Et bien là, c’est pareil…
En gros, selon les auteurs, nous sommes en train de nous faire manger la laine sur le dos par les États-Unis et la Chine avec leurs armées de grandes sociétés capitalistes (presque) incontrôlables qui développent à grand train l’IA.
Notre retard en la matière (en France et en Europe) serait donc dramatique car nous perdrions ici une part de notre souveraineté et de notre puissance dans le concert des nations au profit de vilaines dictatures qui trouvent avec l’IA un outil supplémentaire pour asseoir leur emprise intérieure et leurs velléités extérieures.
Ainsi, dans une conclusion aussi subtile qu’un marteau piqueur sous stéroïdes, la seule solution pour sauver le monde, d’une part de tomber sous le joug soit des chinois, soit des américains, ou pire, d’être un jour gouverné par une ou plusieurs IA : c’est de faire confiance à la politique.
Venant d’un type, certes qui a été ministre, mais qui a su cristalliser sur lui toute la défiance que l’on peut éprouver à l’égard d’un responsable politique, et d’un « médecin-entrepreneur » dont la proximité avec la politique est troublante, ça ressemble quand même beaucoup à des agents immobiliers en faillites qui proposeraient un viager à une vieille dame en coma végétatif…
Bref, sous prétexte de nous délivrer un « coup de sang » comme nous le signale l’éditeur, les deux pinpins prêchent quand même pour leur paroisse dans une tentative intellectuellement contestable et fort peu honnête.
Faisez-nous confiance !
Ce livre est une véritable injure faite à tous ceux qui se préoccupent sérieusement du progrès, de l’innovation, de l’économie, de la politique et de la démocratie.

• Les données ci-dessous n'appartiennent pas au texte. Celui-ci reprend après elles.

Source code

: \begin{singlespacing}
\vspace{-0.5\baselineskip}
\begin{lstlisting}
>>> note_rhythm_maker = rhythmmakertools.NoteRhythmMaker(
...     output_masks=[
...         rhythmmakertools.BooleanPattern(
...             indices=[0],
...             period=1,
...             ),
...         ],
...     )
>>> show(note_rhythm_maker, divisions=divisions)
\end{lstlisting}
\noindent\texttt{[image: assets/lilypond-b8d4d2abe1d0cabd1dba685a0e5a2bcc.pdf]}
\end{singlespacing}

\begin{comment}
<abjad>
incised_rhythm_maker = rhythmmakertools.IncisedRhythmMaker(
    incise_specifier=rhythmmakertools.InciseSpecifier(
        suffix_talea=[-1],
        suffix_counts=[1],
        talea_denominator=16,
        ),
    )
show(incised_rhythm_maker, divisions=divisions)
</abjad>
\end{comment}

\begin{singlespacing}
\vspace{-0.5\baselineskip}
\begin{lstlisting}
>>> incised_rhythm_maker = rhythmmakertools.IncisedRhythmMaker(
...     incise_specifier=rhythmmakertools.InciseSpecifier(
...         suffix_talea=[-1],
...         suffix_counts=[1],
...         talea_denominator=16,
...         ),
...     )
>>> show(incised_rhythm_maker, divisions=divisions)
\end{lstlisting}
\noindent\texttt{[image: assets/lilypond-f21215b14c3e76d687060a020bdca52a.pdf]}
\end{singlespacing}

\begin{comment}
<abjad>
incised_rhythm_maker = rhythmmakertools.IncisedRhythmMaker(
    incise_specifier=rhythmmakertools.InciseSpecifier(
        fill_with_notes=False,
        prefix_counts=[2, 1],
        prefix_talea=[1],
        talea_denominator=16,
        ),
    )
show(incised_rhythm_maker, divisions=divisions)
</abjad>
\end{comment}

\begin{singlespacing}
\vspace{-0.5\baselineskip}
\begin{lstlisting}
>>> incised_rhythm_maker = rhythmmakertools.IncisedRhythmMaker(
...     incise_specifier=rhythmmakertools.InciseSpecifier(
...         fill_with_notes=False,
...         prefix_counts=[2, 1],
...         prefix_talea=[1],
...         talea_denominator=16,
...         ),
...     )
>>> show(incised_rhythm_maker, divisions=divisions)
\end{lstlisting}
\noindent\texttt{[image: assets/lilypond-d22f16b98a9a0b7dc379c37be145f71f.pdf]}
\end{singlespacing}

Sous couvert de nous livrer une analyse des enjeux de l’IA et de son développement les deux auteurs se livrent chacun à un exercice d’élucubration qui n’a d’autre but que de servir le point de vue sous-jacent au propos du livre dont le titre ne sert que de cache sexe.
En effet, si Laurent Alexandre empile les poncifs peu inspirés sur le sujet et qui reste d’une généralité affligeante, dans une première partie qui ne sert que de lampe de lancement au monologue de Jean-François Copé.
Le point de vue de ce dernier est d’ailleurs on ne peut plus clair : votez pour moi et je ferais passer par ordonnances (merci les recettes du monde d’avant !) les mesures nécessaires pour que tout le monde puisse profiter de l’IA et de ses bienfaits tout en vous protégeant de ses dérives potentielles.
Charmant programme.
Votez pour moi !
Non seulement cette seconde partie, qui présente au moins la qualité d’être mieux écrite que la première grâce aux talents de tribun de Monsieur Copé, prend la forme d’une profession de fois mal dissimulée, mais pire, si elle parle bien de politique et du rôle de ceux qui en ont la charge, le discours n’applique pas la même logique à ce domaine.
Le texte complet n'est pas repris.